Ce constat est largement partagé et les investissements massifs de l'ordre de 20 milliards de dollars par an réalisés par les Etats-Unis dans le domaine spatial militaire ne laisse aucun doute à ce sujet.

Il reste désormais à définir comment cette conviction peut se traduire par des inflexions concrètes dans notre politique de défense.

Le ministre de la défense a créé en octobre 2003 un groupe d'orientation stratégique de politique spatiale de défense (GOSPS) dont le mandat était de déterminer, en partant d'une analyse de l'évolution du contexte stratégique, les capacités spatiales de défense et de sécurité, clés d'une autonomie stratégique nationale. Les conclusions du groupe ont été remises au ministre de la défense en septembre 2004 et devraient être intégrées dans les réflexions préalables à l'élaboration de la prochaine loi de programmation militaire. Il a été précisé à votre rapporteur que le rapport du groupe d'orientation stratégique abordant des sujets particulièrement sensibles, comme les besoins de nos services de renseignement, ses conclusions ne pouvaient pas être communiquées à ce stade.

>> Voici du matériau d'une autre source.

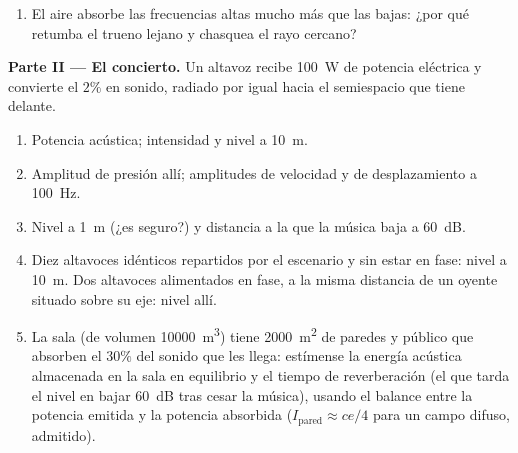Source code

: \begin{problem}
\begin{enumerate}
  \item El aire absorbe las frecuencias altas mucho más que las bajas:
        ¿por qué retumba el trueno lejano y chasquea el rayo cercano?
\end{enumerate}

\medskip
\noindent\textbf{Parte II --- El concierto.}
Un altavoz recibe \qty{100}{W} de potencia eléctrica y convierte el $2\%$
en sonido, radiado por igual hacia el semiespacio que tiene delante.
\begin{enumerate}[resume]
  \item Potencia acústica; intensidad y nivel a \qty{10}{m}.
  \item Amplitud de presión allí; amplitudes de velocidad y de
        desplazamiento a \qty{100}{Hz}.
  \item Nivel a \qty{1}{m} (¿es seguro?) y distancia a la que la música
        baja a \qty{60}{dB}.
  \item Diez altavoces idénticos repartidos por el escenario y sin estar
        en fase: nivel a \qty{10}{m}. Dos altavoces alimentados en fase, a
        la misma distancia de un oyente situado sobre su eje: nivel allí.
  \item La sala (de volumen \qty{10000}{m^3}) tiene \qty{2000}{m^2} de paredes y público que absorben el $30\%$ del
        sonido que les llega: estímense la energía acústica almacenada en
        la sala en equilibrio y el tiempo de reverberación (el que tarda
        el nivel en bajar \qty{60}{dB} tras cesar la música), usando el
        balance entre la potencia emitida y la potencia absorbida
        ($I_{\text{pared}} \approx ce/4$ para un campo difuso, admitido).
\end{enumerate}


\end{problem}
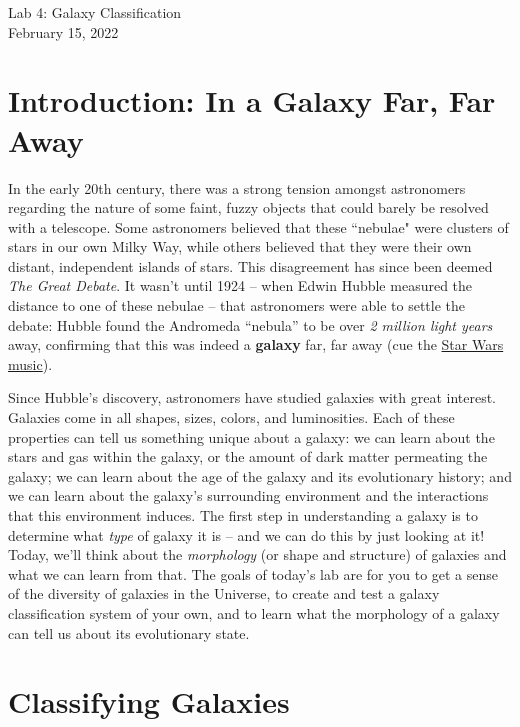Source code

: \documentclass[11pt]{article}
\begin{document}
\begin{center}
\huge{Lab 4: Galaxy Classification}\\ \medskip \Large{February 15, 2022}
\end{center}

\section{Introduction: In a Galaxy Far, Far Away}
In the early 20th century, there was a strong tension amongst astronomers regarding the nature of some faint, fuzzy objects that could barely be resolved with a telescope. Some astronomers believed that these ``nebulae" were clusters of stars in our own Milky Way, while others believed that they were their own distant, independent islands of stars. This disagreement has since been deemed \textit{The Great Debate}. It wasn't until 1924 -- when Edwin Hubble measured the distance to one of these nebulae -- that astronomers were able to settle the debate: Hubble found the Andromeda ``nebula'' to be over \emph{2 million light years} away, confirming that this was indeed a \textbf{galaxy} far, far away (cue the \href{https://www.youtube.com/watch?v=MNMSAIG0dfQ}{Star Wars music}).


\medskip
Since Hubble's discovery, astronomers have studied galaxies with great interest. Galaxies come in all shapes, sizes, colors, and luminosities.  Each of these properties can tell us something unique about a galaxy: we can learn about the stars and gas within the galaxy, or the amount of dark matter permeating the galaxy; we can learn about the age of the galaxy and its evolutionary history; and we can learn about the galaxy's surrounding environment and the interactions that this environment induces. The first step in understanding a galaxy is to determine what \emph{type} of galaxy it is -- and we can do this by just looking at it!  Today, we'll think about the \textit{morphology} (or shape and structure) of galaxies and what we can learn from that. The goals of today's lab are for you to get a sense of the diversity of galaxies in the Universe, to create and test a galaxy classification system of your own, and to learn what the morphology of a galaxy can tell us about its evolutionary state.

\section{Classifying Galaxies}
\end{document}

Il est toutefois intéressant de se reporter aux observations formulées par le président du groupe d'orientation stratégique , M. François Bujon de l'Estang. Celui-ci considérait 3 ( * ) les capacités spatiales françaises étaient loin d'être insignifiantes mais restaient « incomplètes et, dans certains domaines, embryonnaires ou inexistantes ». Il déclarait également : « l'avenir des filières n'est pas assuré, l'enchaînement des démonstrateurs et des programmes opérationnels n'est pas planifié. Au fil de la décennie 1990, le budget spatial militaire s'est trouvé en termes réels diminué de plus de moitié. Aucun programme nouveau, faute de décision dans les années passées, faute aussi d'une organisation défendant les couleurs de l'espace dans les armées, n'est prévu au-delà de 2010 ».

Considérant qu'il était plus que temps de réagir, M. Bujon de l'Estang estimait que « les besoins sont avérés, et les moyens de les satisfaire ont été identifiés et sont à la portée de l'Europe ». Votre rapporteur rappelle ici que la plupart des experts, et en dernier lieu le groupe Space & security qui a rendu un rapport à la Commission européenne le 24 mars dernier, estiment que pour couvrir les besoins liés à la sécurité, les budgets spatiaux qui y sont consacrés dans l'Union européenne devraient passer de 1 milliards d'euros actuellement à 2 milliards d'euros en 2012, soit 1 milliard d'euros supplémentaire d'ici sept ans pour l'ensemble des 25 pays européens .

Dans cette perspective, M. Bujon de l'Estang plaidait pour une « approche nouvelle ... combinant une approche nationale et une approche européenne, et ... recherchant l'effet multiplicateur de la dualité civile-militaire ». Il concluait en appelant à une forte volonté politique et budgétaire, la France se devant de montrer l'exemple pour légitimer l'appel à un effort commun.

Votre rapporteur partage pleinement cette analyse étayée par les travaux menés une année durant au sein du groupe créé par le ministre de la défense.

* 3 Politique spatiale stratégique : le temps des décisions - M. François Bujon de l'Estang - Le Monde, mardi 14 juin 2005.